In an era when actors’ personal social media activity becomes intertwined with their public personas, entertainment companies face new challenges in brand management. Disney argues that employees’ off-hours social media behavior can directly impact their brand and artistic message. “The message of any performative art cannot be separated from its principal performer; this is a principle even more salient today, when many performers cultivate their own strong public personas through their extensive online activities,” Disney wrote. [lower] The Court’s dissenting decision misconstrues both the scope of artistic expression and the First Amendment’s limitations on state interference with such expression — at least, that’s how any reasonable jurist would conclude.”
This case also demonstrates that workplace policies must be enforced fairly. The plaintiff’s sex discrimination claim was based on her allegation that her male co-stars received no punishment for posting political opinions on social media. It is an important practice that employers are encouraged to apply all policies and rules consistently, uniformly, and without discrimination.

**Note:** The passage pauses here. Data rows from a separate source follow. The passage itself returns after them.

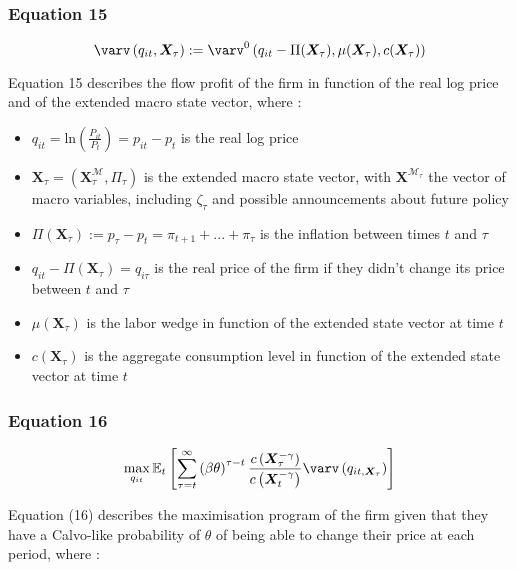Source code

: \documentclass{article}
\begin{document}
\subsubsection*{Equation 15}
\begin{equation}
    \varv\left(q_{it},\bm{X}_{\tau}\right):=\varv^{0}\left(q_{it}-\Pi(\bm{X}_{\tau}),\mu(\bm{X}_{\tau}),c(\bm{X}_{\tau})\right)
\end{equation}

Equation 15 describes the flow profit of the firm in function of the real log price and of the extended macro state vector, where : 
\begin{itemize}
    \item $q_{it}=\text{ln}\left(\frac{P_{it}}{P_{t}}\right)=p_{it}-p_{t}$ is the real log price
    \item $\bm{X}_{\tau}=(\bm{X}^{\mathcal{M}}_{\tau}, \Pi_{\tau})$ is the extended macro state vector, with $\bm{X}^{\mathcal{M}_{\tau}}$ the vector of macro variables, including $\zeta_{\tau}$ and possible announcements about future policy
    \item $\Pi\left(\bm{X}_{\tau}\right):=p_{\tau}-p_{t}=\pi_{t+1}+...+\pi_{\tau}$ is the inflation between times $t$ and $\tau$
    \item $q_{it}-\Pi(\bm{X}_{\tau})=q_{i\tau}$ is the real price of the firm if they didn't change its price between $t$ and $\tau$
    \item $\mu\left(\bm{X}_{\tau}\right)$ is the labor wedge in function of the extended state vector at time $t$
    \item $c(\bm{X}_{\tau})$ is the aggregate consumption level in function of the extended state vector at time $t$
\end{itemize}

\subsubsection*{Equation 16}

\begin{equation}
    \max_{q_{it}}{\mathbb{E}_{t}\left[ \sum_{\tau=t}^{\infty}\left(\beta\theta\right)^{\tau-t}\frac{c\left(\bm{X}_{\tau}^{-\gamma}\right)}{c\left(\bm{X}_{t}^{-\gamma}\right)}\varv\left(q_{it,\bm{X}_{\tau}}\right)\right] }
\end{equation}

Equation (16) describes the maximisation program of the firm given that they have a Calvo-like probability of $\theta$ of being able to change their price at each period, where : 
\end{document}
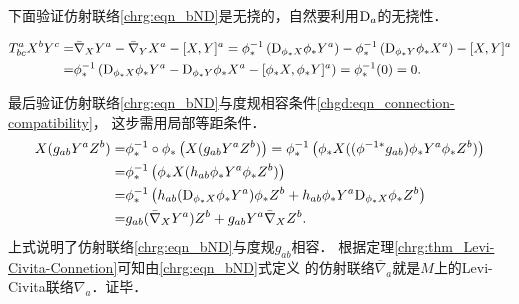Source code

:下面验证仿射联络\eqref{chrg:eqn_bND}是无挠的，自然要利用${\rm D}_a$的无挠性．
\begin{small}
\begin{align*}
	T^a_{bc} X^b Y^c = & \bar{\nabla}_X Y^a - \bar{\nabla}_Y X^a -[X,Y]^a 
	=  \phi^{-1}_* \left( {\rm D}_{\phi_* X} \phi_*Y^a \right) 
	-\phi^{-1}_* \left( {\rm D}_{\phi_* Y} \phi_*X^a \right) -[X,Y]^a \\
	=&\phi^{-1}_* \left( {\rm D}_{\phi_* X} \phi_*Y^a 
	-  {\rm D}_{\phi_* Y} \phi_*X^a -[\phi_*X,\phi_*Y]^a \right) 
	=\phi^{-1}_*(0) = 0.
\end{align*} %
\end{small}
最后验证仿射联络\eqref{chrg:eqn_bND}与度规相容条件\eqref{chgd:eqn_connection-compatibility}，
这步需用局部等距条件．
\begin{align*}
	X(g_{ab} Y^a Z^b) = & \phi^{-1}_*\circ \phi_* \left(X(g_{ab} Y^a Z^b) \right)
	=\phi^{-1}_*  \left(\phi_* X( (\phi^{-1*}g_{ab}) \phi_*Y^a \phi_*Z^b) \right) \\
	=& \phi^{-1}_*  \left(\phi_* X(h_{ab} \phi_*Y^a \phi_*Z^b) \right)\\
	=& \phi^{-1}_*  \left(h_{ab} ({\rm D}_{\phi_* X} \phi_*Y^a) \phi_*Z^b
	 + h_{ab} \phi_*Y^a {\rm D}_{\phi_* X}\phi_*Z^b\right) \\
	=&g_{ab} (\bar{\nabla}_{X} Y^a) Z^b + g_{ab} Y^a \bar{\nabla}_{X} Z^b .
\end{align*}
上式说明了仿射联络\eqref{chrg:eqn_bND}与度规$g_{ab}$相容．
根据定理\ref{chrg:thm_Levi-Civita-Connetion}可知由\eqref{chrg:eqn_bND}式定义
的仿射联络$\bar{\nabla}_a$就是$M$上的Levi-Civita联络${\nabla}_a$．证毕．



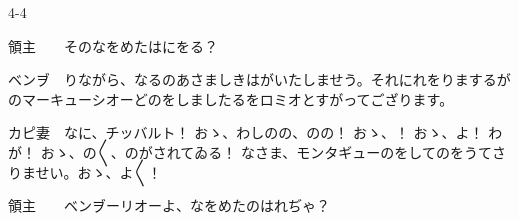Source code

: \documentclass[tate,paper=b6j,jafontsize=9pt]{jlreq}
\begin{document}
\begin{azconvIndented}{4\zw}{-4\zw}

領主　　そのなをめたはにをる？

ベンヺ　りながら、なるのあさましきはがいたしませう。それにれをりまするがのマーキューシオーどのをしましたるをロミオとすがってござります。

カピ妻　なに、チッバルト！ おゝ、わしのの、のの！ おゝ、！ おゝ、よ！ わが！ おゝ、の{〳〵}、のがされてゐる！ なさま、モンタギューのをしてのをうてさりませい。おゝ、よ{〳〵}！

領主　　ベンヺーリオーよ、なをめたのはれぢゃ？


\end{azconvIndented}
\end{document}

It will be important for entertainment industry employers to watch whether the Ninth Circuit will hear this case and, if so, how it will resolve the conflict between employment law and artistic expression. A ruling in Disney’s favor would (once again) secure a First Amendment defense and allow employers to exercise greater control over their employees’ public speech when it affects the company’s representational goals and image. On the other hand, a ruling in the plaintiffs’ favor could signal that employers need to create more nuanced employment policies regulating off-workplace conduct.
Regardless of whether this case makes it to the Ninth Circuit, employers in the entertainment and media industries will need to pay close attention to this evolving legal environment, where employees’ social media activity is blurring the lines between personal and professional.